Kyle Higgins est un scénariste américain qui a notamment travaillé sur Nightwing, Gates of Gotham et Batman Beyond 2.0. Il a également coécrit et réalisé le film The League, sur un syndicat de super-héros dans le Chicago des années 1960.

Stephen Mooney est un dessinateur de comics originaire de Dublin, en Irlande. Il travaille principalement pour les États-Unis, notamment IDW avec sa série d’aventure pulp Half Past Danger. Expert du dessin réaliste, il a auparavant collaboré sur des adaptations de séries TV au format comics, comme CSI ou Angel.

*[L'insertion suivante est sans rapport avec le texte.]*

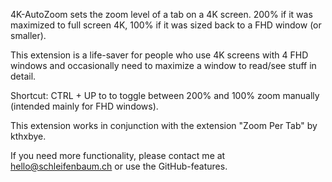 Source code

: 4K-AutoZoom sets the zoom level of a tab on a 4K screen. 200% if it was maximized to full screen 4K, 100% if it was sized back to a FHD window (or smaller).

This extension is a life-saver for people who use 4K screens with 4 FHD windows and occasionally need to maximize a window to read/see stuff in detail.

Shortcut:
CTRL + UP to to toggle between 200% and 100% zoom manually (intended mainly for FHD windows).

This extension works in conjunction with the extension "Zoom Per Tab" by kthxbye.

If you need more functionality, please contact me at hello@schleifenbaum.ch or use the GitHub-features.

Sur les cendres de la Guerre Froide

La fin de la Guerre Froide a changé beaucoup de choses sur les relations entre les grandes puissances qui se partageaient le monde, et les nombreuses opérations clandestines qu’elles menaient. Beaucoup d’espions se sont rangés, et coulent des jours paisibles. C’est le cas de Carter Carlson, reconverti en shériff d’une petite ville sans histoires.

Jusqu’au jour où débarque un randonneur qui s’est apparemment perdu dans les montagnes qui entourent la bourgade…

Espionnage et surprises

Le récit concocté par Kyle Higgins se présente comme un récit d’espionnage, qui s’attarde surtout sur le passé d’espion de Carl Carlson et d’un autre protagoniste, dans une ville où le temps semble s’être arrêté. A l’image de cette cité hors du temps, le récit paraît figé et peine à décoller, avant de monter en tension avec l’arrivée du randonneur. Cette approche plutôt classique, avec l’élément extérieur qui vient briser le fragile équilibre en place, a le mérite de permettre aux auteurs d’installer le décor, pour mieux surprendre le lecteur ensuite.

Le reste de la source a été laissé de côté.